This episode is dedicated to the memory of all those whose lives were taken in the Sutherland Springs massacre, the survivors, and their families.
In this episode of the Trial Lawyer Nation podcast, Michael sits down with trial lawyer Jamal Alsaffar, who served as lead counsel representing the victims of the Sutherland Springs massacre vs. the United States Government, obtaining a $230,000,000 verdict.
They begin the episode with a look at Jamal’s background. Born and raised in Dallas, Texas, he moved to Austin to go to college, where he met his now wife and law partner. Today they are both partners at National Trial Law in Austin, Texas, along with Jamal’s mentor, Bill Whitehurst. Jamal has tried numerous personal injury cases involving medical malpractice and catastrophic injury but has found a rare specialty in Federal Tort Claims Act (FTCA) cases.

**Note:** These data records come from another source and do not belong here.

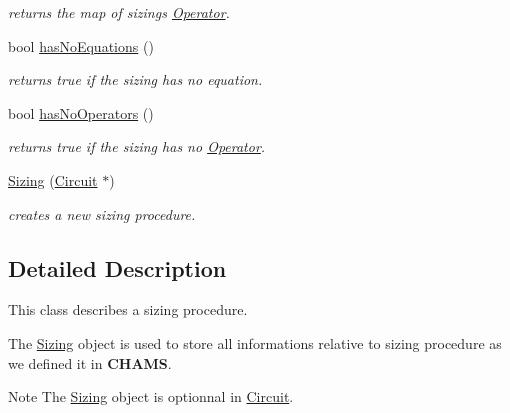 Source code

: \begin{DoxyCompactItemize}
\begin{DoxyCompactList}\small\item\em returns the map of sizing\textquotesingle{}s \mbox{\hyperlink{class_open_chams_1_1_operator}{Operator}}. \end{DoxyCompactList}\item 
\mbox{\label{class_open_chams_1_1_sizing_a1b6ba7a6c0883f65fa26ad46691946cb}} 
bool \mbox{\hyperlink{class_open_chams_1_1_sizing_a1b6ba7a6c0883f65fa26ad46691946cb}{has\+No\+Equations}} ()
\begin{DoxyCompactList}\small\item\em returns true if the sizing has no equation. \end{DoxyCompactList}\item 
\mbox{\label{class_open_chams_1_1_sizing_ac8a299add4fd32ff8bf99c889f4a79a6}} 
bool \mbox{\hyperlink{class_open_chams_1_1_sizing_ac8a299add4fd32ff8bf99c889f4a79a6}{has\+No\+Operators}} ()
\begin{DoxyCompactList}\small\item\em returns true if the sizing has no \mbox{\hyperlink{class_open_chams_1_1_operator}{Operator}}. \end{DoxyCompactList}\item 
\mbox{\hyperlink{class_open_chams_1_1_sizing_aa1e5f28af7b674134fda04ce64bf1004}{Sizing}} (\mbox{\hyperlink{class_open_chams_1_1_circuit}{Circuit}} $\ast$)
\begin{DoxyCompactList}\small\item\em creates a new sizing procedure. \end{DoxyCompactList}\end{DoxyCompactItemize}


\subsection{Detailed Description}
This class describes a sizing procedure.

The \mbox{\hyperlink{class_open_chams_1_1_sizing}{Sizing}} object is used to store all informations relative to sizing procedure as we defined it in {\bfseries C\+H\+A\+MS}.

\begin{DoxyNote}{Note}
The \mbox{\hyperlink{class_open_chams_1_1_sizing}{Sizing}} object is optionnal in \mbox{\hyperlink{class_open_chams_1_1_circuit}{Circuit}}. 
\end{DoxyNote}


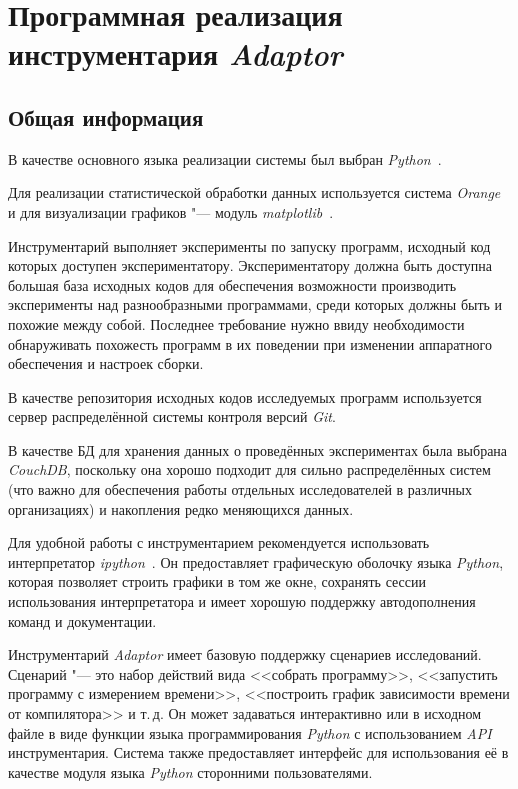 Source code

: \section{Программная реализация инструментария \textit{Adaptor}}
\subsection{Общая информация}
В качестве основного языка реализации системы был выбран \textit{Python}~\cite{python}.

Для реализации статистической обработки данных используется система \textit{Orange}~\cite{orange} и для визуализации графиков "--- модуль \textit{matplotlib}~\cite{matplotlib}.

Инструментарий выполняет эксперименты по запуску программ, исходный код которых доступен экспериментатору. Экспериментатору должна быть доступна большая база исходных кодов для обеспечения возможности производить эксперименты над разнообразными программами, среди которых должны быть и похожие между собой. Последнее требование нужно ввиду необходимости обнаруживать похожесть программ в их поведении при изменении аппаратного обеспечения и настроек сборки.

В качестве репозитория исходных кодов исследуемых программ используется сервер распределённой системы контроля версий \textit{Git}.

В качестве БД для хранения данных о проведённых экспериментах была выбрана \textit{CouchDB}, поскольку она хорошо подходит для сильно распределённых систем (что важно для обеспечения работы отдельных исследователей в различных организациях) и накопления редко меняющихся данных.

Для удобной работы с инструментарием рекомендуется использовать интерпретатор \textit{ipython}~\cite{ipython}. Он предоставляет графическую оболочку языка \textit{Python}, которая позволяет строить графики в том же окне, сохранять сессии использования интерпретатора и имеет хорошую поддержку автодополнения команд и документации.

Инструментарий \textit{Adaptor} имеет базовую поддержку сценариев исследований. Сценарий "--- это набор действий вида <<собрать программу>>, <<запустить программу с измерением времени>>, <<построить график зависимости времени от компилятора>> и т.\,д. Он может задаваться интерактивно или в исходном файле в виде функции языка программирования \textit{Python} с использованием \textit{API} инструментария. Система также предоставляет интерфейс для использования её в качестве модуля языка \textit{Python} сторонними пользователями.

Michael then quickly asks Jamal how he got started in FTCA cases, as it is notoriously difficult to sue the federal government. He shares how his first FTCA case was a birth injury case at an Army hospital. Even though he had many hoops to jump through, he ended up obtaining a very favorable verdict and realized that military families weren’t receiving high level trial lawyer representation in their cases. From there, his practice spread, and now he tries FTCA cases all over the country.
As Jamal lists the many requirements to try FTCA cases, it’s clear why there are so few lawyers who specialize in them as they are fraught with land mines.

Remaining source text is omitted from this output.